Peter Childs, University of Limerick, investigates words in chemistry.
The phrase 'putting to sleep' has different connotations in an operating theatre and in a veterinary surgery, one temporary and the other permanent. For both purposes the same chemical agent, a narcotic, may be used - a low dose to induce sleep, a large dose to cause death. The word narcosis means a state of unconsciousness produced by narcotic drugs. Narcotics get their name from the Greek narkoum, meaning to make numb. Narcolepsy is a condition where people have an extreme tendency to fall asleep and its name comes from the Greek words narke, meaning stupor, and lepsis, which means an attack. Stupor, as in he fell into a drunken stupor, comes from the Latin word stupere, which means to be stunned or made numb, and is the root of stupid.
Narcotics and anaesthesia
Laudanum was an early narcotic, first described by Paracelsus. Its active ingredient is an extract of opium from poppies, dissolved in alcohol to form a tincture. The origin of the word laudanum may come from the Latin ladanum, meaning a gum resin, since opium was often supplied and traded as a resin. Opium and opiate come from the Latin opium and the Greek word opion for poppy juice.

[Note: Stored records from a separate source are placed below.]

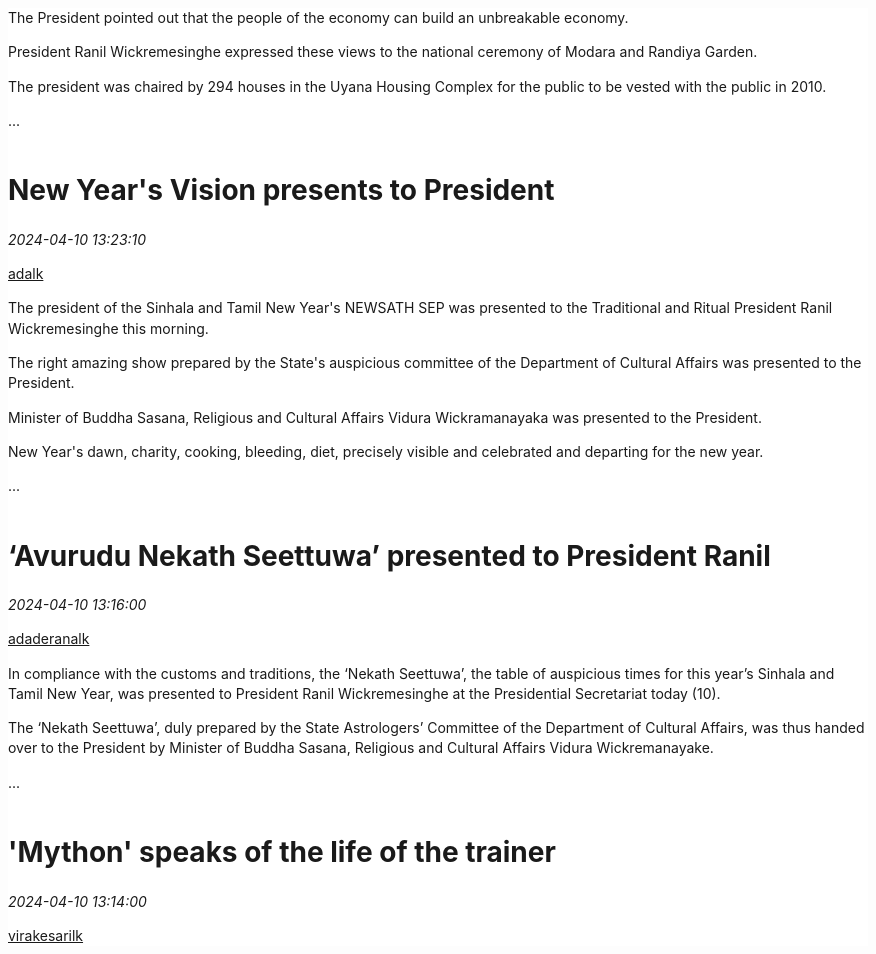 The President pointed out that the people of the economy can build an unbreakable economy.

President Ranil Wickremesinghe expressed these views to the national ceremony of Modara and Randiya Garden.

The president was chaired by 294 houses in the Uyana Housing Complex for the public to be vested with the public in 2010.

...



# New Year's Vision presents to President

*2024-04-10 13:23:10*

[adalk](https://www.ada.lk/breaking_news/අවුරුදු-නැකැත්-සීට්ටුව-ජනපතිට-පිළිගන්වයි/11-409046)

The president of the Sinhala and Tamil New Year's NEWSATH SEP was presented to the Traditional and Ritual President Ranil Wickremesinghe this morning.

The right amazing show prepared by the State's auspicious committee of the Department of Cultural Affairs was presented to the President.

Minister of Buddha Sasana, Religious and Cultural Affairs Vidura Wickramanayaka was presented to the President.

New Year's dawn, charity, cooking, bleeding, diet, precisely visible and celebrated and departing for the new year.

...



# ‘Avurudu Nekath Seettuwa’ presented to President Ranil

*2024-04-10 13:16:00*

[adaderanalk](https://www.adaderana.lk/news/98554/avurudu-nekath-seettuwa-presented-to-president-ranil)

In compliance with the customs and traditions, the ‘Nekath Seettuwa’, the table of auspicious times for this year’s Sinhala and Tamil New Year, was presented to President Ranil Wickremesinghe at the Presidential Secretariat today (10).

The ‘Nekath Seettuwa’, duly prepared by the State Astrologers’ Committee of the Department of Cultural Affairs, was thus handed over to the President by Minister of Buddha Sasana, Religious and Cultural Affairs Vidura Wickremanayake.

...



# 'Mython' speaks of the life of the trainer

*2024-04-10 13:14:00*

[virakesarilk](https://www.virakesari.lk/article/180895)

Modern anaesthesia dates from 1846 when William Morton used ether to knock out patients during surgery. The discovery of this ether-based approach to painless surgery was first called Letheon after the mythical waters of the river Lethe in the Greek underworld - a drink from the river made the souls of the dead forget their lives on Earth. Physician Oliver Wendell Holmes coined the term anaesthesia to mean without sensation from the Greek an, which means without, and aesthesia, meaning sensation. The term was made popular by James Young Simpson, professor of midwifery at Edinburgh University, from 1847 and then entered the medical vocabulary.
Before the introduction of ether and later chloroform, doctors used laudanum or alcohol to make patients insensible to pain. We talk about people losing their senses, either when they faint or when they are drunk. General anaesthetics shut down the central nervous system while a local one affects only the localised area. Either way general or local loss of sensation is the result.
To sleep, perchance to dream
The word soporific comes from the Latin sopor, meaning a deep sleep. We may also use the word trance for this state, which originally meant to be numb with fear and later took on the meaning of an insensible condition. Nowadays we associate trance with hypnosis but originally a hypnotic was a sleep-inducing drug and the name is derived from the Greek hypnotikos, which means to put to sleep or sleepy. Hypnos was the Greek god of sleep. Scottish-born physician Dr James Braid first used the term hypnosis in the modern sense, ie to put someone in a hypnotic trance, in 1843.
Coma and comatose both come from the Greek word komatos, meaning deep sleep. Somnolence comes from a Latin word somnus meaning sleep and a somnambulist is a sleepwalker. Sleep itself is Old English and dormant (as in seeds) and dormitory (a place to sleep) both come from the Latin dormire, to sleep. Putting a pet dormouse to sleep is thus a tautology and the rodent's name derives from its habit of hibernating for long periods.